Mit der Verfeinerung ist es so eine Sache – vor allem dann, wenn man die Küche eines historischen Restaurants leitet. Im 1937 eröffneten Savoy in Helsinki, hoch oben im siebten Stockwerk eines Gebäudes am Esplanade-Park, speisten ja nicht nur Generationen von Finninnen und Finnen, wenn sie etwas zu feiern hatten, hier hielt auch der Marschall Hof. Nicht-Finnen sei erklärt: Baron Carl Gustaf Emil Mannerheim, Nationalheld des Zweiten Weltkriegs, Staatspräsident ab 1944. Seinen Stammtisch kann man buchen, fragt man rechtzeitig nach, seinen historischen Telefonapparat bewundern, den Vorschmack bestellen.
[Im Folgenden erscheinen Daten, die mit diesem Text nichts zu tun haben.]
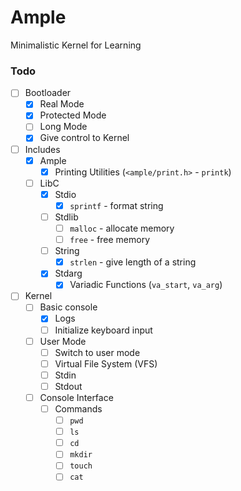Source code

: # Ample

Minimalistic Kernel for Learning

### Todo

- [ ] Bootloader
  - [x] Real Mode
  - [x] Protected Mode
  - [ ] Long Mode
  - [x] Give control to Kernel
- [ ] Includes
  - [x] Ample
    - [x] Printing Utilities (`<ample/print.h>` - `printk`)
  - [ ] LibC
    - [x] Stdio
      - [x] `sprintf` - format string
    - [ ] Stdlib
      - [ ] `malloc` - allocate memory
      - [ ] `free` - free memory
    - [ ] String
      - [x] `strlen` - give length of a string
    - [x] Stdarg
      - [x] Variadic Functions (`va_start`, `va_arg`)
- [ ] Kernel
  - [ ] Basic console
    - [x] Logs
    - [ ] Initialize keyboard input
  - [ ] User Mode
    - [ ] Switch to user mode
    - [ ] Virtual File System (VFS)
    - [ ] Stdin
    - [ ] Stdout
  - [ ] Console Interface
    - [ ] Commands
      - [ ] `pwd`
      - [ ] `ls`
      - [ ] `cd`
      - [ ] `mkdir`
      - [ ] `touch`
      - [ ] `cat`
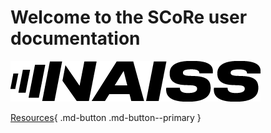 # Welcome to the SCoRe user documentation

![The NAISS logo](logo/naiss_logo_inverted.png)

[Resources](resources.md){ .md-button .md-button--primary }
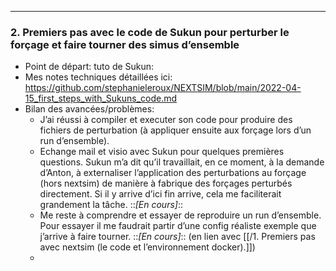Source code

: 		
- - - -
### 2. Premiers pas avec le code de Sukun pour perturber le forçage et faire tourner des simus d’ensemble
* Point de départ: tuto de Sukun:
* Mes notes techniques détaillées ici: https://github.com/stephanieleroux/NEXTSIM/blob/main/2022-04-15_first_steps_with_Sukuns_code.md
*  Bilan des avancées/problèmes: 
	* J’ai réussi à compiler et executer son code pour produire des fichiers de perturbation (à appliquer ensuite aux forçage lors d’un run d’ensemble).
	* Echange mail et visio avec Sukun pour quelques premières questions. Sukun m’a dit qu’il travaillait, en ce moment, à la demande d’Anton, à externaliser l’application des perturbations au forçage (hors nextsim) de manière à fabrique des forçages perturbés directement. Si il y arrive d’ici fin arrive, cela me faciliterait grandement la tâche.  ::*[En cours]*::
	* Me reste à comprendre et essayer de reproduire un run d’ensemble. Pour essayer il me faudrait partir d’une config réaliste exemple que j’arrive à faire tourner.  ::*[En cours]*:: (en lien avec  [[/1. Premiers pas avec nextsim (le code et l’environnement docker).]])
	*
Küchenchefin Helena Puolakka hat gar nicht erst versucht, etwas zu verändern am Klassiker, den die Kellnerin exakt so anrichtet, wie es der berühmteste Finne aller Zeiten vorgegeben hat. Oben die halbierten Kartoffeln, unten die beiden Nocken einer groben Masse aus Fleisch, gesalzenem Hering, Zwiebeln und weiteren Zutaten, links die Gurken, auf der anderen Seite die blutig-roten Randen. Hat Gründe. Der Feind, pflegte der Marschall zu sagen, komme von rechts.
Das ist in Finnland aktueller denn je. Die Beziehungen mit Russland, dem Nachbarn im Osten, sind auf einem Tiefpunkt angelangt. Russischstämmige Köche, Kellnerinnen und Sommeliers hängen ihre Herkunft gerade lieber nicht an die grosse Glocke, das finnische Volk wiederum, das gern in einem der nicht wenigen georgischen Spezialitätenrestaurants einkehrt, hat die Traditionen der Teigtaschen längst so verinnerlicht, dass niemand mehr an ihre russische Herkunft denkt. Puolakka serviert ihre Pelmeni-Variante, leicht und frisch, mit Zander und Dill, als Vorschmack-Entree, dazu reicht Sommelier Aleksi Mehtonen gern Champagner aus der dicksten Weinkarte Finnlands.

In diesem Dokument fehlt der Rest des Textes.